Here's the sample code:

const int WM_LBUTTONDOWN = 0x0201;
const int WM_LBUTTONUP = 0x0202;
const int SC_MAXIMIZE = 0xF030;
const UInt32 MouseEventLeftDown = 0x0002;
const UInt32 MouseEventLeftUp = 0x0004;

[DllImport("user32.dll", EntryPoint="SendMessage", CharSet=CharSet.Auto)]
public static extern void SendMessage(IntPtr hWnd, int msg, int wParam, int lParam);

[DllImport("user32.dll")]
static extern void mouse_event(uint dwFlags, uint dx, uint dy, uint dwData, UIntPtr dwExtraInfo);

public static void Test()
{
    Process myProc = new Process();
    myProc.StartInfo.FileName = @"calc.exe";
    myProc.Start();

    // maximizing so we know where the button is (cheap ass hack for testing)
    SendMessage(myProc.MainWindowHandle,WM_SYSCOMMAND,SC_MAXIMIZE,0);

    Point p = new Point(150,150); // the 6 button
    Cursor.Position = p;
    Thread.Sleep(1000);

    if (myProc.WaitForInputIdle(3000))
    {
        // This one works !!!
        mouse_event(MouseEventLeftDown,0,0,0,new System.UIntPtr());
        mouse_event(MouseEventLeftUp,0,0,0,new System.UIntPtr());

        // This one doesn't do anything :(
        SendMessage(myProc.MainWindowHandle,WM_LBUTTONDOWN, Cursor.Position.X, Cursor.Position.Y);
        SendMessage(myProc.MainWindowHandle,WM_LBUTTONDOWN, Cursor.Position.X, Cursor.Position.Y);
    }
}

Tuesday, May 03, 2005

Track your Head

Ok, more geek, than programming.

Been spending a lot of time with LFS S2 lately. The new Alpha is out and with my tweaked setup for the GTT is finally drivable. I can even drift it a fair amount. Fantastic game!

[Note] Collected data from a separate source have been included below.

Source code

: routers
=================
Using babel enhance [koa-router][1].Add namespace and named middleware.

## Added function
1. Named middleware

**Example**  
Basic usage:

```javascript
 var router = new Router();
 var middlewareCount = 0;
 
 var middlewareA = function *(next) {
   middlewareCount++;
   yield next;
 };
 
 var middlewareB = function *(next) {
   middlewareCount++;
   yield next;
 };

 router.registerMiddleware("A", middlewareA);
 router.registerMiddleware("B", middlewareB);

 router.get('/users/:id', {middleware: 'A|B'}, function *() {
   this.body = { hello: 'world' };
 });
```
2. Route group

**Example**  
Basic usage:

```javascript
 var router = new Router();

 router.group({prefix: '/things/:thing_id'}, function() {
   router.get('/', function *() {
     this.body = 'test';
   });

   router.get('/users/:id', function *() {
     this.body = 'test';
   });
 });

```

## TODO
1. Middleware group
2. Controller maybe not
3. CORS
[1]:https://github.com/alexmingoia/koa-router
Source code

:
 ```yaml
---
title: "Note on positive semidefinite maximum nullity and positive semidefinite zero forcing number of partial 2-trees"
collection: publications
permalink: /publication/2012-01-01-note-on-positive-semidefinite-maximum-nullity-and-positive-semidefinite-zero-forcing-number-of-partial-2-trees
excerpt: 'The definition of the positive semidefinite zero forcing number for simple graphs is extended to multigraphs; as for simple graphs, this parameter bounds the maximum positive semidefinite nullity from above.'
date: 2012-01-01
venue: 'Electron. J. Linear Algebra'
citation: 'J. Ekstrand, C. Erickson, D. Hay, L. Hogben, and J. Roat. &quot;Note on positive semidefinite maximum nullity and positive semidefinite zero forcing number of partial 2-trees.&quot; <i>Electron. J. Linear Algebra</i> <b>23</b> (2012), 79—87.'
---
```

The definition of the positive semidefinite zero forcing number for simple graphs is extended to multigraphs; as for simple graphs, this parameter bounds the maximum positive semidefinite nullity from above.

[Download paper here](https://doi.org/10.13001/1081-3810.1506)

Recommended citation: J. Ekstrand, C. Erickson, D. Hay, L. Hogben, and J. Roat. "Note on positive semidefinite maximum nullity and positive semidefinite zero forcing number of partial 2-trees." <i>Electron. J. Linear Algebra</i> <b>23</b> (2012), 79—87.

Well, i took advantage of the discount that LFS offered on the TrackIR Pro. It looks like a camera, and it is one, but for the infrared spectrum. It tracks your heads movements and adjusts your POV in-game. It uses a progressive exageration of your head movement, so only a couple of degrees left of right and you are looking behind yourself.

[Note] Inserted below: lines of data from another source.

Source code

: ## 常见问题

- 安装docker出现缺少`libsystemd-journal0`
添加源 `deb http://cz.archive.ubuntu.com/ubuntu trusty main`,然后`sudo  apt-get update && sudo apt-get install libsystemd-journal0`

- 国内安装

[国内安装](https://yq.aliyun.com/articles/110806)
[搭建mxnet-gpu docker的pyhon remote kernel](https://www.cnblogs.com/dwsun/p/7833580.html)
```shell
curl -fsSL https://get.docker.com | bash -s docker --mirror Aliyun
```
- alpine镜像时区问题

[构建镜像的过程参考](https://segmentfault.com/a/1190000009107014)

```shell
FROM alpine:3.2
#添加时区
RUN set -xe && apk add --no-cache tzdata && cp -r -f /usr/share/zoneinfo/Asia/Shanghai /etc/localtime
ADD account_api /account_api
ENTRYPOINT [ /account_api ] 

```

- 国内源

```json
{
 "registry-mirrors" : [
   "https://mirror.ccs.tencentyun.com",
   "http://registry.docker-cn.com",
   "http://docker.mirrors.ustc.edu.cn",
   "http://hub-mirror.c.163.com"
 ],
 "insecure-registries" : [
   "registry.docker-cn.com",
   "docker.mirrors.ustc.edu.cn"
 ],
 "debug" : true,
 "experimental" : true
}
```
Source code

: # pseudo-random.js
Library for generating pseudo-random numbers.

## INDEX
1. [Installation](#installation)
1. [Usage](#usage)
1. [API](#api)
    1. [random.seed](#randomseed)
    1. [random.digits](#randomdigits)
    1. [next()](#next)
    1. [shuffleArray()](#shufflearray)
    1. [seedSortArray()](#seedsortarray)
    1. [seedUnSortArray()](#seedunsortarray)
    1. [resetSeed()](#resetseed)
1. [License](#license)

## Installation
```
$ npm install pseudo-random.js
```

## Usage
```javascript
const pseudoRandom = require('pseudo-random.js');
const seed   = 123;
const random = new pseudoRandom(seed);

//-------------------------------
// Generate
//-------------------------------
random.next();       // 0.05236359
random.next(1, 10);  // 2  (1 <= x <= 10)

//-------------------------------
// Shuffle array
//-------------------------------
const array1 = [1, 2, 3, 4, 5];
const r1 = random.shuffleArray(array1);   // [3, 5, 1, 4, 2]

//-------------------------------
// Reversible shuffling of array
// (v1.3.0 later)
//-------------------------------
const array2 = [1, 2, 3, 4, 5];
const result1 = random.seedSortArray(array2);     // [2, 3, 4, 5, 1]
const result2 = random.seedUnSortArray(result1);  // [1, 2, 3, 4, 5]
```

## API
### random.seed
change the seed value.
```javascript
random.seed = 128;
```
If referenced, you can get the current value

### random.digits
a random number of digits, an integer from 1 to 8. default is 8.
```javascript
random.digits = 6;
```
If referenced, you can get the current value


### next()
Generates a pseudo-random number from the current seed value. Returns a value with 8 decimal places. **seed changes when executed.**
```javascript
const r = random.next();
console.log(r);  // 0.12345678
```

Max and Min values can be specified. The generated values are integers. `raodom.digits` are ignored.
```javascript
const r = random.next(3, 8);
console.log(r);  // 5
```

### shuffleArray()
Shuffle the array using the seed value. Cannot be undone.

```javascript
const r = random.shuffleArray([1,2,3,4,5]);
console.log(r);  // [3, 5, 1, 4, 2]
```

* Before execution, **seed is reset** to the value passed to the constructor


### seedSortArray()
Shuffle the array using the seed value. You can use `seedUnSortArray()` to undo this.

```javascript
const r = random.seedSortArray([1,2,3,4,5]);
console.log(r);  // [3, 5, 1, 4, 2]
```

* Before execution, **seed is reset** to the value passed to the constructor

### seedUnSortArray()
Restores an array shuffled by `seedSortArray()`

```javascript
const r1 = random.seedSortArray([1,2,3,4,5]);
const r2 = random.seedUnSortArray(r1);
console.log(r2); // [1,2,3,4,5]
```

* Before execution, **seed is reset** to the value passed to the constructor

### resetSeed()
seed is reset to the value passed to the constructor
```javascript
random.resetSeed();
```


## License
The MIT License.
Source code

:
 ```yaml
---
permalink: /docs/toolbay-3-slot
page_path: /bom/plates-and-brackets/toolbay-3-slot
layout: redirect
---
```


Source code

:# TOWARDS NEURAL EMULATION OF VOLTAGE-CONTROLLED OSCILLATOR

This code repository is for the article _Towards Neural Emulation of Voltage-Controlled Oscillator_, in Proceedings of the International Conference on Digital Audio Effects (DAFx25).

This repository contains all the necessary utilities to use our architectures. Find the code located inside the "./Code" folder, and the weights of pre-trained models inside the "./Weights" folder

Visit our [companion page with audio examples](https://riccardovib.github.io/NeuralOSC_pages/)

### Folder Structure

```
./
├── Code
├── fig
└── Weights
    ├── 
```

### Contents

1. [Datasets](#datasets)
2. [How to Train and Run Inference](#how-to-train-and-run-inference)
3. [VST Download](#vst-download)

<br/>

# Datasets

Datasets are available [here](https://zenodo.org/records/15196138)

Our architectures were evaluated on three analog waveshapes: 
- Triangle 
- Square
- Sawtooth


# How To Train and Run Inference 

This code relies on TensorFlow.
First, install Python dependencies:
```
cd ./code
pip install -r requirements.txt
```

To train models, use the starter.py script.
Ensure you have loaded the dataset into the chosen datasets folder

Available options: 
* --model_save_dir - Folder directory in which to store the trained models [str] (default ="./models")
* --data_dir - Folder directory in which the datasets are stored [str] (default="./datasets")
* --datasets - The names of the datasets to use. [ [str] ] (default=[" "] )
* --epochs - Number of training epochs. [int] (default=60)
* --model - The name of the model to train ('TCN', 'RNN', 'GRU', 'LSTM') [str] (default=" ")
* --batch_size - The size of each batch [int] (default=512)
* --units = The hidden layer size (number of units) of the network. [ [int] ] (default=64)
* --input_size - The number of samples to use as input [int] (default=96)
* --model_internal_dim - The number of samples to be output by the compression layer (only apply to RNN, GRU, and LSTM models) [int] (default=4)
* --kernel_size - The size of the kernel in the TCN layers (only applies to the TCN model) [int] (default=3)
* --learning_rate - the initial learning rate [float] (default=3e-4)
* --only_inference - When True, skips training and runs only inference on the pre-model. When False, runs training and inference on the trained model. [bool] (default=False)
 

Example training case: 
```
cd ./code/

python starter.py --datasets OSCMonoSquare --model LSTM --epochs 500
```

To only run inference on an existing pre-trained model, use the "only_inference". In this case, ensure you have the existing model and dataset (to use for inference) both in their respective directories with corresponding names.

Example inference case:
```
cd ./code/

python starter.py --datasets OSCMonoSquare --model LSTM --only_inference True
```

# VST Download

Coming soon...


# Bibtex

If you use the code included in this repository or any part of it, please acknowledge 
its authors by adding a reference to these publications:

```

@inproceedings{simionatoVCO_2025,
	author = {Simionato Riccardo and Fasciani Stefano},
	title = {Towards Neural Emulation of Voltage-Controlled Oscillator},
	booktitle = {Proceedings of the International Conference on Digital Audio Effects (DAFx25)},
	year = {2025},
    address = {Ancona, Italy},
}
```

Tried it out with LFS and the extra immersion is intense. It comes completely natural to you. You just move your head and you are looking in that direction and the exageration doesn't seem out of place. Makes driving a little funky, since you are no longer driving in the direction you are looking, necessarily. Physics feedback be nice, right about now :) Still, i think i'll adjust. Went for a lap with some AI opponents and being able to look left and right and see your opponents going into a turn was a tremendous help. This device kicks ass!